A antiga resistente destacou ainda a proposta do PCP, aprovada pela Assembleia da República em Setembro de 2025, que recomenda ao Governo a calendarização da deslocalização do Museu Militar do Porto e a instalação do Museu da Resistência Antifascista no edifício do Heroísmo, bem como a criação de uma Rede Nacional de Museus da Resistência. No final da iniciativa foi ainda aprovada uma moção que exige o cumprimento daquela resolução e apela às instituições da cidade, autarquias, universidades e associações culturais para que apoiem a concretização do projecto.

Luta antifascista
A intervenção de Rui Rodrigues, presidente da Associação de Estudantes da Escola Artística Soares dos Reis, marcou igualmente a iniciativa, sublinhando a importância da participação da juventude na luta antifascista. O dirigente estudantil afirmou que «a resistência antifascista não é um artefacto histórico», mas antes «um dever da nossa luta», alertando para o crescimento de grupos neonazis, partidos de extrema-direita e fascistas, e da sua «crescente força social».

Rui Rodrigues defendeu que «a luta antifascista é a base da democracia» e lembrou que a liberdade conquistada com o 25 de Abril resultou de décadas de resistência clandestina e de organização popular. «Não esquecemos os 48 anos de ditadura e os resistentes que nunca deixaram de lutar», afirmou, acrescentando que «quando temos memória, não aceitamos que reescrevam a história».
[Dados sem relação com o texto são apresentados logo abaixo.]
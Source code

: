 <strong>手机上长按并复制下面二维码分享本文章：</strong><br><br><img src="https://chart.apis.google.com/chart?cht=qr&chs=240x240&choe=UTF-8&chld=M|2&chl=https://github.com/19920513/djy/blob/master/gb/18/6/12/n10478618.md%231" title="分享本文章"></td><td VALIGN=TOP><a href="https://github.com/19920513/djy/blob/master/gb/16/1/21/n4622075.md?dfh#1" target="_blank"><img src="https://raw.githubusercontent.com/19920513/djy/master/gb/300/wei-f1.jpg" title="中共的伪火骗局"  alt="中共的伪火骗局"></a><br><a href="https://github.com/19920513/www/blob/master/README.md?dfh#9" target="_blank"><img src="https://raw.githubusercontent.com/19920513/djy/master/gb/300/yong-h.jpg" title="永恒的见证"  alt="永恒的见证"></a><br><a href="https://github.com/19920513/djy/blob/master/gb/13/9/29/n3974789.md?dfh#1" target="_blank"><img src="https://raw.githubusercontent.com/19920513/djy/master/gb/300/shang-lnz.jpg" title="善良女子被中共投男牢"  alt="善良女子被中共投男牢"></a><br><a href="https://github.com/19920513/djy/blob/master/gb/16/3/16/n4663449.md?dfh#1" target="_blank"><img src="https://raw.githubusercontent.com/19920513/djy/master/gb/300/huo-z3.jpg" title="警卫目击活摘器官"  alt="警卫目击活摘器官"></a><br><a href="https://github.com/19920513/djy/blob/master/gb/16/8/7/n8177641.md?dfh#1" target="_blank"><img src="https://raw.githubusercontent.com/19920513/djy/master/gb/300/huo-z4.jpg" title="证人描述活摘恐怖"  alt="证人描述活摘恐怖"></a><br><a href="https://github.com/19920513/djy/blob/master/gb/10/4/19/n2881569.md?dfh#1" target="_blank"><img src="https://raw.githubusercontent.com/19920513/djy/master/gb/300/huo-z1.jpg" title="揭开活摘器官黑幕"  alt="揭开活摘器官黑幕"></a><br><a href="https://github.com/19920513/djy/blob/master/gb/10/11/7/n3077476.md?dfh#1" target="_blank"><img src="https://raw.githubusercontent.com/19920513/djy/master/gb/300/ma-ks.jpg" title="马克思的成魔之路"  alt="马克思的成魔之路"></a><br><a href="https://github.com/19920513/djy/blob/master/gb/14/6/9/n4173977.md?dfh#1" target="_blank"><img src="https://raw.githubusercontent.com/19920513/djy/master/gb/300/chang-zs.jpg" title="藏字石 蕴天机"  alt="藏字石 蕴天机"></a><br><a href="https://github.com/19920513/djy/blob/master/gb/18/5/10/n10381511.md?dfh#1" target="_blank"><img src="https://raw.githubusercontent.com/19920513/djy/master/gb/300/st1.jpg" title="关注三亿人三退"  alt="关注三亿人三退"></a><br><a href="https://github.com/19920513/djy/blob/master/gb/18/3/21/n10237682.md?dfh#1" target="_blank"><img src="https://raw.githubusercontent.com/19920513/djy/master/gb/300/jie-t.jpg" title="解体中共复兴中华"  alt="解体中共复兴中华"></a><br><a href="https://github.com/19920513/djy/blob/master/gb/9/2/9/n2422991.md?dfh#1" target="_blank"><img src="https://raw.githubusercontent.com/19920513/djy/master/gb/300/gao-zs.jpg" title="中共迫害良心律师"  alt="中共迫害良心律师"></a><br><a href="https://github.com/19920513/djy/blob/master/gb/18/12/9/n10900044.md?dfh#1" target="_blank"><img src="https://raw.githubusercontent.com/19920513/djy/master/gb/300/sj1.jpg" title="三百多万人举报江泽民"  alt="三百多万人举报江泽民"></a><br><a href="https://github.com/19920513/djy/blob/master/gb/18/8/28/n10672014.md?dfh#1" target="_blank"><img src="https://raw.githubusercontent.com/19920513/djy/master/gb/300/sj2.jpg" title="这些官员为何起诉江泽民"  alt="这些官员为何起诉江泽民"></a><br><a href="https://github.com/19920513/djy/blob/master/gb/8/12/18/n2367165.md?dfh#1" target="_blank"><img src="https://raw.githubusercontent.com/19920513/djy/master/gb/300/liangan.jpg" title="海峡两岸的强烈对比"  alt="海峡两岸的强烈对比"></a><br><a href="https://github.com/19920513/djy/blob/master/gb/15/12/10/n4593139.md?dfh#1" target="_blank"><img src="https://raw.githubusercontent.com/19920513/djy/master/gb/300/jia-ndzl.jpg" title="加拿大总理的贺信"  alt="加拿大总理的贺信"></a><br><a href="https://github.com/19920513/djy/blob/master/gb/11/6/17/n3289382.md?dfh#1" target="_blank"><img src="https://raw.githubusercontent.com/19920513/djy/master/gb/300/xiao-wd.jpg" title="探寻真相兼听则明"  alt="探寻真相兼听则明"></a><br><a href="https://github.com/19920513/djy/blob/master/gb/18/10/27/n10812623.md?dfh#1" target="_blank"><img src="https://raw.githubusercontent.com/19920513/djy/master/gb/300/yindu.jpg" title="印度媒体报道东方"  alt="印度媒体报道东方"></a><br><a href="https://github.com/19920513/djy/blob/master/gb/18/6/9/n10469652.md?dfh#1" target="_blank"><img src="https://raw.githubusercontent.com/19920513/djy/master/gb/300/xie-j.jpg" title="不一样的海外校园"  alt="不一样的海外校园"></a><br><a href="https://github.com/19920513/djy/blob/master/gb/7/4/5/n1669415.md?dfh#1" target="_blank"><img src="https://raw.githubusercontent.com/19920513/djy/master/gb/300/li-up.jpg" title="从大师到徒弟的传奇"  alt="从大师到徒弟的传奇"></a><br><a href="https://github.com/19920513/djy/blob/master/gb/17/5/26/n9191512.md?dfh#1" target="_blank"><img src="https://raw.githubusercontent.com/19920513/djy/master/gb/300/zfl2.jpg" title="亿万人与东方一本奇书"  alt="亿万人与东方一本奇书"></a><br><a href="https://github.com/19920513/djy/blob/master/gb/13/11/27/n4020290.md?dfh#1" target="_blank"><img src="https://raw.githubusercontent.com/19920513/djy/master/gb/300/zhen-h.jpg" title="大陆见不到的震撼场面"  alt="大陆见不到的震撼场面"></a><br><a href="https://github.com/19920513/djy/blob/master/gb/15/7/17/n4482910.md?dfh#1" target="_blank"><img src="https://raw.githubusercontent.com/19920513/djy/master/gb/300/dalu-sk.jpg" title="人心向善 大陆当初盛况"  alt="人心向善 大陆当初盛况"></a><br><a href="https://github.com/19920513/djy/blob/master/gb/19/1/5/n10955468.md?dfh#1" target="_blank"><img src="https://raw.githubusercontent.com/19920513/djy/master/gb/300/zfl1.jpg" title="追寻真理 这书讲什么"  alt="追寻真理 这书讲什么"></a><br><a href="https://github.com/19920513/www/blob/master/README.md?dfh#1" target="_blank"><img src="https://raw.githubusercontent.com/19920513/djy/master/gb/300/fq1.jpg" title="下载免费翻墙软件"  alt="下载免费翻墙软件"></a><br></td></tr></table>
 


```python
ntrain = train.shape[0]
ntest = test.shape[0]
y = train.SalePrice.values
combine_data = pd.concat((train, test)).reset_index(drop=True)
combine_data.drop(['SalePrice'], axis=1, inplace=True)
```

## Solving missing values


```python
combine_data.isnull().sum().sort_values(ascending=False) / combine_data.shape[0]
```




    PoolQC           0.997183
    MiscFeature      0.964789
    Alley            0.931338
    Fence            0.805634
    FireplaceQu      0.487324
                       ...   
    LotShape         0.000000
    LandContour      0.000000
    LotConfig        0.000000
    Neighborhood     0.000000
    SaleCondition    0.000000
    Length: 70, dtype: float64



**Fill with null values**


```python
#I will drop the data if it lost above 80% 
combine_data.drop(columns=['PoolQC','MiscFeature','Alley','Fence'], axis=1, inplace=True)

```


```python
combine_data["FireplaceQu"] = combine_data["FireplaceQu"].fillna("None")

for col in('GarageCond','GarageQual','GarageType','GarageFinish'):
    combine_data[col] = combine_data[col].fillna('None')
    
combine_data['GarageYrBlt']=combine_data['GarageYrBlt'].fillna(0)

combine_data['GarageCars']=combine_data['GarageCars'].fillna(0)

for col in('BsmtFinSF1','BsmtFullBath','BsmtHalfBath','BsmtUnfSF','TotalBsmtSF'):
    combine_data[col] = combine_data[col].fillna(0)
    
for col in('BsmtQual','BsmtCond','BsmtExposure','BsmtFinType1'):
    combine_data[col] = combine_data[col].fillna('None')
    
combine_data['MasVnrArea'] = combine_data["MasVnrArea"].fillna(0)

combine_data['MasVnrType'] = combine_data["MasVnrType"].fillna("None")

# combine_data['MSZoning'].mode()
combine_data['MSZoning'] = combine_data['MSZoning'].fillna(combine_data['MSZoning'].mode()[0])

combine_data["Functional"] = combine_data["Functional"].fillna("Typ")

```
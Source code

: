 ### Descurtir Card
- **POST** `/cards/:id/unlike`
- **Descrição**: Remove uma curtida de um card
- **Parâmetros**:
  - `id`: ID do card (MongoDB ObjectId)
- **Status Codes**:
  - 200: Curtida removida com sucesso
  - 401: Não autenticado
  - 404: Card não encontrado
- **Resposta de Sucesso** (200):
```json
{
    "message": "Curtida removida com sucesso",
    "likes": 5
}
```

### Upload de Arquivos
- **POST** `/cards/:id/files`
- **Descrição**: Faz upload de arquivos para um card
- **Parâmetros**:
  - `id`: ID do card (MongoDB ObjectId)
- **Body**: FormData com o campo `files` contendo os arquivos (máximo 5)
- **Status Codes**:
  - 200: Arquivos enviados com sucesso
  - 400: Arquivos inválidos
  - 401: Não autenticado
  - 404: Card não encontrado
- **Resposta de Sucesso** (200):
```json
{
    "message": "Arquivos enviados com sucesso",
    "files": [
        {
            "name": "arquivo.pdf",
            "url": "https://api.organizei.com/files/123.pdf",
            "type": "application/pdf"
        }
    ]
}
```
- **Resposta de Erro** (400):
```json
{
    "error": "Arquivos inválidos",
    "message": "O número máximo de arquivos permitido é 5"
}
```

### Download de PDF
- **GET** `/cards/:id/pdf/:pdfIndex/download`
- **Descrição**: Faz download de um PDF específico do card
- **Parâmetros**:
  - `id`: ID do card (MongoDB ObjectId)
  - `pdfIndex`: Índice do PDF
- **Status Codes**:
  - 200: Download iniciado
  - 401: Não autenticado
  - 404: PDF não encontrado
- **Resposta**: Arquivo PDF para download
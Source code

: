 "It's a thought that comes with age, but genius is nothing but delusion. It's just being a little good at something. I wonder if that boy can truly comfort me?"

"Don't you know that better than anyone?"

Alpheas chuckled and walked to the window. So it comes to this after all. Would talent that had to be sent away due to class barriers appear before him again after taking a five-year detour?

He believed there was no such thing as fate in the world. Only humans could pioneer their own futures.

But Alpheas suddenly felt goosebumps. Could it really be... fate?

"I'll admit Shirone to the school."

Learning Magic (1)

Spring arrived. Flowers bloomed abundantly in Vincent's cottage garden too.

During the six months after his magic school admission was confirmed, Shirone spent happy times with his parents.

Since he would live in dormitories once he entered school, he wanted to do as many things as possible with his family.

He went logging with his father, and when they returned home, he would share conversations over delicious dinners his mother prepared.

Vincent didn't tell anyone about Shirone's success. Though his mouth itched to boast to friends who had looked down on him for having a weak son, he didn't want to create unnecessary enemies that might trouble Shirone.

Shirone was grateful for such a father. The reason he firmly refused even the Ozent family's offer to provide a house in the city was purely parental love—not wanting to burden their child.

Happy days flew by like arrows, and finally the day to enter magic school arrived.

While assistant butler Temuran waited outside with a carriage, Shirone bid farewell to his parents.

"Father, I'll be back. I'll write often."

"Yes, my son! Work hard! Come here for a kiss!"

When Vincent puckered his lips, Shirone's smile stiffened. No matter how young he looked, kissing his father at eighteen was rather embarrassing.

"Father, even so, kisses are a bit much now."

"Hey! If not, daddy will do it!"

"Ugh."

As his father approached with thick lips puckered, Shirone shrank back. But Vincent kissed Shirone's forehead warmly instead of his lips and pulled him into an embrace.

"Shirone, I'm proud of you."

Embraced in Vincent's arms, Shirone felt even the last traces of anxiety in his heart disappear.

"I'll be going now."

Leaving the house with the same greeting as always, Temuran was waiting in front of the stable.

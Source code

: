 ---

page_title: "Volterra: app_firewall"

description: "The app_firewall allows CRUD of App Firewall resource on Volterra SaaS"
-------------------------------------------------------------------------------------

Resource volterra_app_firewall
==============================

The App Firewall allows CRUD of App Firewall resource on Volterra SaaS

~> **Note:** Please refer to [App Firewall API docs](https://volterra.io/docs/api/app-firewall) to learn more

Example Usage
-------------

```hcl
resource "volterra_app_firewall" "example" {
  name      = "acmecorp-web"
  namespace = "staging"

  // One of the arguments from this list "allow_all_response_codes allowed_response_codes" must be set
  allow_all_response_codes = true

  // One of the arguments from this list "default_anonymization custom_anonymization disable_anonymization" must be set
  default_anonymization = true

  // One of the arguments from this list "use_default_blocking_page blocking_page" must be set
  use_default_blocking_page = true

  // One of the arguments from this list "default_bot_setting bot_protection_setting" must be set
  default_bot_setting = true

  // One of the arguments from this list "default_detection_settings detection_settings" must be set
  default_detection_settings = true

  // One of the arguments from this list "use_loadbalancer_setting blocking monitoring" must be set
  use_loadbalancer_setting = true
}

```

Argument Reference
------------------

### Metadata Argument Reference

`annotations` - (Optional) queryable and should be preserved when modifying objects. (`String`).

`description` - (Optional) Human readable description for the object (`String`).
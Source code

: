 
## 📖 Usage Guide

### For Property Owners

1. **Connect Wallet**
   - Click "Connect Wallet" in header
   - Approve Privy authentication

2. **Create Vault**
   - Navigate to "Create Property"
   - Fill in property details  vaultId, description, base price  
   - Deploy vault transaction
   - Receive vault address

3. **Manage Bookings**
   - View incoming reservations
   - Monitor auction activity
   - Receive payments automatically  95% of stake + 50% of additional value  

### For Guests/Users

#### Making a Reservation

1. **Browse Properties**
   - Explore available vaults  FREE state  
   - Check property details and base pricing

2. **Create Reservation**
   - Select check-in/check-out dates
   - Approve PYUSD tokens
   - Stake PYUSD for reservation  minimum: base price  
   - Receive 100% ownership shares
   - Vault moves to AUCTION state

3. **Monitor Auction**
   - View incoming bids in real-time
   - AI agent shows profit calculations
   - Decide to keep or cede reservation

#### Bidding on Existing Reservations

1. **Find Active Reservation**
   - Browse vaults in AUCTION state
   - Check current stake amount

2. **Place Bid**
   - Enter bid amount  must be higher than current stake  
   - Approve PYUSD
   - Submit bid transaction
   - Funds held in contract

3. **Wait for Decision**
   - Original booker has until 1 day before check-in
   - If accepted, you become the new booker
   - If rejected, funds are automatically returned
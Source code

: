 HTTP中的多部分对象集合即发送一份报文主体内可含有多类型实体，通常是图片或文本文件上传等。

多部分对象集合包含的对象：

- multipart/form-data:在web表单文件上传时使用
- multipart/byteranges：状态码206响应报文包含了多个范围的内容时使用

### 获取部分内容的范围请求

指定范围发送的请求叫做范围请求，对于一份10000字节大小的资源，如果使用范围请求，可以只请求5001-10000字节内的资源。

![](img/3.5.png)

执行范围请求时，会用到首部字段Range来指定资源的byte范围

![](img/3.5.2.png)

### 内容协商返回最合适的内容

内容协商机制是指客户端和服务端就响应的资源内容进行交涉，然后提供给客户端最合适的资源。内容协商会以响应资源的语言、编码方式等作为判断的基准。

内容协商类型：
O apelo à participação na marcha contou com o apoio de centenas de personalidades ligadas à cultura, academia, sindicalismo, jornalismo e intervenção cívica, entre as quais Álvaro Siza Vieira, Joel Cleto, Carlos Magno, Rui Reininho, Ilda Figueiredo, Fernando Rocha, Pedro Bacelar de Vasconcelos, Tiago Oliveira, José Manuel Mendes, Rui Oliveira, Raquel Freire, Francisco Mangas, Ivo Bastos, Gil Filipe e Pedro Ponte e Sousa. Alfredo Maia, deputado do PCP, e Mariana Silva, dos organismos executivos do PEV, também marcaram presença nesta iniciativa.